I was thinking of something with a little precision. Like an electrical engineer taking readings through transducers bolted to various points on the engine block where they can't be affected by ambient sound.
Originally Posted By: Max_Wander
but apparently that's not nessecary given that people are noticing the sounds due to the existence of the different sounds themselves. Some people are quite perceptive and know their cars as demarpaint said, enough not to confuse it with a compressor cycing or injectors ticking.
I'm not assuming anyone here would be so naive as to confuse injectors ticking or a compressor cycling with engine noise. I'm saying that the human ear is at best uncalibrated and incapable of making a quantitative measurement, even when the noise is perfectly identifiable. I say this as an engineer who has worked in acoustics for 22 years. An engine produces a *symphony* of sounds all the time, and the relative intensities of the various sound components change radically with temperature, engine load, atmospheric conditions, and yes, even oil.
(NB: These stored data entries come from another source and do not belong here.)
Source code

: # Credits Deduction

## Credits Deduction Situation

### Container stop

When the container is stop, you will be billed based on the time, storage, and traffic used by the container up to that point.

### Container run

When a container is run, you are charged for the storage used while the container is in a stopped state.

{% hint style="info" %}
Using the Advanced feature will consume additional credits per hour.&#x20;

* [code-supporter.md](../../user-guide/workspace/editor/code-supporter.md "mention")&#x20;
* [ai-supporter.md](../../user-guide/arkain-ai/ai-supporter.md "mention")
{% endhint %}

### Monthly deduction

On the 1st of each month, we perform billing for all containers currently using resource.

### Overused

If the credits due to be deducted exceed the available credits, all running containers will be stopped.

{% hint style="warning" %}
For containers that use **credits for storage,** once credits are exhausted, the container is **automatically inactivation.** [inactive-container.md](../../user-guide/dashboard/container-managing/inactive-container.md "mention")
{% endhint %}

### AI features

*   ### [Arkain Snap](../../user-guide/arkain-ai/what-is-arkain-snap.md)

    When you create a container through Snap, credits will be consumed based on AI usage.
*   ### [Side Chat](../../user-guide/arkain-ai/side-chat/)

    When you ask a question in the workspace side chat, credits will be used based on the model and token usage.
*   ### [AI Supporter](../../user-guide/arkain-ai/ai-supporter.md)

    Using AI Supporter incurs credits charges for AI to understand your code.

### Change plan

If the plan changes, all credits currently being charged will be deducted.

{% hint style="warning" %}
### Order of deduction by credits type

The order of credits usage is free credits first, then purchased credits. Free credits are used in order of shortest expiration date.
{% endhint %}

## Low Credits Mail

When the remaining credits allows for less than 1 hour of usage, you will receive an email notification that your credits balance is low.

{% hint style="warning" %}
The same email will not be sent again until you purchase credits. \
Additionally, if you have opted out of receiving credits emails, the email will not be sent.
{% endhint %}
Occasionally one sound will rise to preceptibility above the other sounds, that doesn't mean that the sound "didn't exist" before, it just means it was buried under other sounds. For example- EVERY engine has detectable (to instruments) piston slap, all the time every time its running. But we only notice it when it dominates over other sounds. such as a cold engine with short piston skirts. Every engine has wrist-pin noise... all the time. Every engine has valvetrain noise.... all the time. You can even hear some component of the actual combustion process, but you can't identify it except when it becomes detonation. Only under certain conditions does a sound stand out as being different, and its REALLY hard to correlate the change with the cause. To reduce an effect down to whether or not the oil caused it, you really need to be able to prove that the noise is there CONSISTENTLY with one oil versus the other. Sometimes you can do that, I don't disagree. But it really doesn't prove anything about wear anyway.